While all sides of the debate have descended upon the California legislature in a bid to try and fix the bill’s language, Silicon Valley lobbying giants have been busy running some highly misleading ads in a bid to try and soften the bill. Under the banner of “Keep the Internet Free,” the Google, Twitter, Facebook, and Microsoft-backed Internet Association has been running ads trying to claim that the bill would result in users having to pay errant fees just to use the internet:
Here are the ads that lobbyists for FB, Google and other tech giants are running in California as they seek to rewrite the state's landmark privacy law. My latest from Sacramento: https://t.co/Jw43CUlmbu pic.twitter.com/sK95ydEEn7
— Tony Romm (@TonyRomm) September 3, 2019
“The FREE websites and apps you use every day could start costing you,? announced one such ad on Twitter.
?Using the internet shouldn?t hurt your wallet,? began another that predicted browsing the Web could someday seem like paying at the pump for gasoline.”

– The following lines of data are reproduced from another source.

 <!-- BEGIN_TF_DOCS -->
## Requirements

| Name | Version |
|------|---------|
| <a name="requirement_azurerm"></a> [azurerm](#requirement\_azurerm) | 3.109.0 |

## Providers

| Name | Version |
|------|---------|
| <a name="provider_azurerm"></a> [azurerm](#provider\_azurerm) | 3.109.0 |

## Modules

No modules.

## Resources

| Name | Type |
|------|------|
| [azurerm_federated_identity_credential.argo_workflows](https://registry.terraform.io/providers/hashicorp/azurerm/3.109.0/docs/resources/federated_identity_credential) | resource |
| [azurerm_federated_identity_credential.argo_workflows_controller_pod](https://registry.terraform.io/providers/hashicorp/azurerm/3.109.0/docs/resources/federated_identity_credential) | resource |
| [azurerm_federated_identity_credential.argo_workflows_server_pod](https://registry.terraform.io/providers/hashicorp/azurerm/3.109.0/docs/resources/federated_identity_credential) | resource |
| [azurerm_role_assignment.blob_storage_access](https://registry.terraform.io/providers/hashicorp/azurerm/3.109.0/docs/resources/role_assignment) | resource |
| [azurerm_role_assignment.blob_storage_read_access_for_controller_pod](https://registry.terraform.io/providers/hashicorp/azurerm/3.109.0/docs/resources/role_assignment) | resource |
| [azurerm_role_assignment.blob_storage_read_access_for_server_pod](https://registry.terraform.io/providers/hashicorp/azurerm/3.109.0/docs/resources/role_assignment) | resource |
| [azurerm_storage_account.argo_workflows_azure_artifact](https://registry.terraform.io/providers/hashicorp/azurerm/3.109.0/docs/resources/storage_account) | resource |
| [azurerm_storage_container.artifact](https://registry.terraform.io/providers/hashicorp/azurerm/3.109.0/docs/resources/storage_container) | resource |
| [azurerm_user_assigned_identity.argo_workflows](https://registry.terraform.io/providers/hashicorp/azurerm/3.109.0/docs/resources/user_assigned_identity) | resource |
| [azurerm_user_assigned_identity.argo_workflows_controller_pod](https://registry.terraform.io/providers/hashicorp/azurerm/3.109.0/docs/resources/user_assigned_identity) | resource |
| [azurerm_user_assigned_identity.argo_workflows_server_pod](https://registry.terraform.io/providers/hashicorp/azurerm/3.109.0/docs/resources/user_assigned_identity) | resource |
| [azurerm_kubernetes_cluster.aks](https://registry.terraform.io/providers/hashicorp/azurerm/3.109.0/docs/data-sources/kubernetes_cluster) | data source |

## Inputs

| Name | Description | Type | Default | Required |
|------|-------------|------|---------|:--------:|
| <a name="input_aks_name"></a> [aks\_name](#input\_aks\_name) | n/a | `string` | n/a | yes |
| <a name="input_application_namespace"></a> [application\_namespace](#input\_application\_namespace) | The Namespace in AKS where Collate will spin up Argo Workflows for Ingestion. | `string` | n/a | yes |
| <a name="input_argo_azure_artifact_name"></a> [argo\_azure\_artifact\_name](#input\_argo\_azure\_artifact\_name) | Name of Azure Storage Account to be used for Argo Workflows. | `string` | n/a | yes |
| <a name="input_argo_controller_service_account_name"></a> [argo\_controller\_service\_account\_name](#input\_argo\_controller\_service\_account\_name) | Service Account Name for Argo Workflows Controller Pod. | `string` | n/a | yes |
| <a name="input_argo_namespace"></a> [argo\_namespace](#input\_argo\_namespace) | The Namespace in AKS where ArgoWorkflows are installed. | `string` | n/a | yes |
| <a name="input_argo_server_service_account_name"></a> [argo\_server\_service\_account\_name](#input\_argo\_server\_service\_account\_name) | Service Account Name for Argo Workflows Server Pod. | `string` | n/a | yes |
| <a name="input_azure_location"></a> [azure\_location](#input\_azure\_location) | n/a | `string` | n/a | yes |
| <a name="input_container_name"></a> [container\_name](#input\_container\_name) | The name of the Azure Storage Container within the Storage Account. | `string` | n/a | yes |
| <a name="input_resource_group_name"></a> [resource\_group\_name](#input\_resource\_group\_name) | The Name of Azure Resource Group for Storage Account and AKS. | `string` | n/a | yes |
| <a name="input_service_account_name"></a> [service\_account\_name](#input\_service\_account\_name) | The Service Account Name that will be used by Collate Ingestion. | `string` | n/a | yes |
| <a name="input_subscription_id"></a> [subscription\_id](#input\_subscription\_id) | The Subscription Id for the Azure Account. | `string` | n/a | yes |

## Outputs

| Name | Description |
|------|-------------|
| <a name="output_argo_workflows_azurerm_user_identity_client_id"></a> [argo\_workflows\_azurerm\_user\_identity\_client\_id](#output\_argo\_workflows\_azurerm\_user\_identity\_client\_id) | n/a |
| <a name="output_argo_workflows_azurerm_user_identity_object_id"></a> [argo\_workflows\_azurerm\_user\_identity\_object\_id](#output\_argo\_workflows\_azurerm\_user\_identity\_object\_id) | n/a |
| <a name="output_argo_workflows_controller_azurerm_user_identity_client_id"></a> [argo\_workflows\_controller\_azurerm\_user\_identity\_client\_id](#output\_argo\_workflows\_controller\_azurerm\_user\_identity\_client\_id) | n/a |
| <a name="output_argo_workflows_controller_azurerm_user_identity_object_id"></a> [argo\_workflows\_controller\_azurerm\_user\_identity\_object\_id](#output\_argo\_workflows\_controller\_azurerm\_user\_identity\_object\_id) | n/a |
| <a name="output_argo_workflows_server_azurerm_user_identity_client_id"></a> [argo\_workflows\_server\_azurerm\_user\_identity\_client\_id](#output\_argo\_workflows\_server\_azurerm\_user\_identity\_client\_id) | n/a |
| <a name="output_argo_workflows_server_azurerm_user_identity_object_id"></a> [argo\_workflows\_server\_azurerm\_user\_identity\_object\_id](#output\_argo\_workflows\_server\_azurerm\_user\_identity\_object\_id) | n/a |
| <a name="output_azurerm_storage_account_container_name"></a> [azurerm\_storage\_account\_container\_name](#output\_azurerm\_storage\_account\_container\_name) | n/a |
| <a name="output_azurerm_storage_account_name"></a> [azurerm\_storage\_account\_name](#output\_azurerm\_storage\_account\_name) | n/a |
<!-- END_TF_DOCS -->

And while California’s proposal certainly has numerous problems, any claim it’s going to result in the internet being turned into some kind of pay-to-play hellscape is just nonsense. Sacramento-area users who actually click on the ad are directed to a website that further tries to suggest the new bill will suddenly have users paying to access social media in much the same way they have to pay to buy gasoline:
This obviously isn’t the Internet Association’s first foray into misleading privacy lobbying. Silicon Valley worked hand in hand with the telecom sector early on to try and stall California’s privacy law efforts, pushing ads and talking points claiming that a state-level privacy law would embolden extremists, endanger children, and litter the internet with annoying popups, none of which was actually true. This was after telecom and Silicon Valley worked hand in hand to kill some fairly modest (and far better written) FCC privacy rules back in 2017.
Granted, Silicon Valley giants have some very good reasons to oppose the California bill, given it’s rushed and sloppy language could easily result in steeper additional operational costs and numerous unforseen headaches.
At the same time, it’s oddly understated that these companies would much prefer it if no privacy law were passed at all, and if a bill is passed, they’d prefer it be loaded with so many loopholes as to be largely useless. Even if the bill lacked troubling language, no major company actually wants to suddenly face million/billion dollar losses due to restrictions on data monetization or behavioral ads, and the combined lobbying firepower of the telecom, tech, insurance, healthcare, and marketing industries makes passing any privacy law with teeth a steep uphill climb.
The problem in California is the bill is slated to go live (warts and all) on January 1, though actual enforcement isn’t expected until at least next summer. Efforts by privacy advocates to strengthen the bill have stalled, so their focus now is simply keeping the tougher portions of the bill intact:
“After two failed bids to strengthen the 2018 law, data-privacy advocates say their goal for the year is simply to keep the Privacy Act intact.
“We?re basically looking to hold the line on everything.” said Lee Tien, a senior staff attorney for the Electronic Frontier Foundation, a San Francisco-based group that advocates for stronger consumer protections online. “We?re watching for gut-and-amends and the usual shenanigans on the floor.”
In contrast, the tech sector’s goal is to try and weaken the definitions of what’s collected, how it can be shared, and who it can be sold to. And while the industry certainly has plenty of other of legitimate reasons to oppose the bill as currently written, further muddying the waters with additional layers of misleading advertising isn’t likely to help their cause.